旧制一高の入試に挑んだ国語学者の大野晋さんは、落ちたらパン屋になろうと思っていたそうだ。合格発表には父親が行ってくれた。首尾良く合格していた。何番で合格だったかと聞くと、父親は一息おいて「お前の後には誰もいないよ」(『日本語とと私』)
28人中28番。日本は腕の良いパン職人を失ったかも知れないが、優れた国語学者を得た。日本語の源流を追って時を超え、海を渡り、旅を続けてきた。その大野さんがきのう、88歳で亡くなった。

東京の下町の砂糖問屋に生まれた。中学時代、山の手の級友宅に遊びに行き、シチューやピアノに驚いた。同じ東京なのに言葉遣いや食べ物も違う。ショックを受けて下町に帰ると、なれ親しんだ「日本」があった。
そうした体験をへて「日本とは何か」が終生かけた問いになる。

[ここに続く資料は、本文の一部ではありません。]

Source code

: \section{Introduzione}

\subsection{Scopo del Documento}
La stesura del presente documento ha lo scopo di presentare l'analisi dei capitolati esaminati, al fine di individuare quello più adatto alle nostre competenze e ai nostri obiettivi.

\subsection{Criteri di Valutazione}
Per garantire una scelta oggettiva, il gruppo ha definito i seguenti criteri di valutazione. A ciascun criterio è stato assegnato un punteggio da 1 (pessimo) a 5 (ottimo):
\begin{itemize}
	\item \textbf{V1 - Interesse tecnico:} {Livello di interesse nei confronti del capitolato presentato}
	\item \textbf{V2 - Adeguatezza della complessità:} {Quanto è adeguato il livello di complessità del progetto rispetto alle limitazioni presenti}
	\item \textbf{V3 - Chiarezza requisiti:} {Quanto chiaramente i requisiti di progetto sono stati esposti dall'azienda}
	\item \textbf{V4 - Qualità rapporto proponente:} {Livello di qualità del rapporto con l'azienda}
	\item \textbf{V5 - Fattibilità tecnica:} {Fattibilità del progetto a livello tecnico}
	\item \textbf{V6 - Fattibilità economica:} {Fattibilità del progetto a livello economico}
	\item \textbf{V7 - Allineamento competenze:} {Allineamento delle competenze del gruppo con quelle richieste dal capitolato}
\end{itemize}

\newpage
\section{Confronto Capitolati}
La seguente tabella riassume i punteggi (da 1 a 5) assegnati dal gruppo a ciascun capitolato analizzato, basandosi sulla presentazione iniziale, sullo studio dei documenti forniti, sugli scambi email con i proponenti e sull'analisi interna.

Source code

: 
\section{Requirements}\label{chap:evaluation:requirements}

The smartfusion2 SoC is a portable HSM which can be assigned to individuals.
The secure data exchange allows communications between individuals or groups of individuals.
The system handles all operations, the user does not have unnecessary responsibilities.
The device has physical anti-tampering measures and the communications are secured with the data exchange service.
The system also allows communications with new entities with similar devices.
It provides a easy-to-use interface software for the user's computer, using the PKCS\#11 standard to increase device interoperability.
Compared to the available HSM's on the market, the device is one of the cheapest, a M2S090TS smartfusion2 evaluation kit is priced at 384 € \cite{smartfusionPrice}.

還暦を過ぎて、南インドのタミル語に日本語の起源があるなどと発表して論争を呼んだ。大胆さゆえに批判もわいたが、信念は揺るぎなかったようだ。

硬軟織りまぜて日本語の知恵袋であり、御意見番でもあった。小誌の記事も、疑問には大野さん頼みが目立つ。例えば、開店祝いなどで「●●さん江」と何故書くか、大野さんいわく、「へ」だと「屁」を連想するからでは?
最近の文芸春秋の鼎談では、日本人が日本語を放棄しているようなカタカナ語の氾濫を嘆いたいた(6月号)。交友のあった作家の丸谷才一さんは、「本居宣長よりも偉い最高の日本語学者だった」と悼む。宣長と雲の上で、日本語談義を始めるころだろうか。
(了)


●日本人の言語運用を支えた「大野晋さんを悼む。作家:井上ひさし(朝日新聞、2008.7.15.火曜日、p35)

私たち日本人の日常の言語運用の面で、これほど大きな役割を果された方は日本史上、始めてでしょう。日本人の言葉をじつに深いところで支えて下さった巨人の一人でした。大野さんの業績については、三つの素晴らしさがすぐ浮かびます。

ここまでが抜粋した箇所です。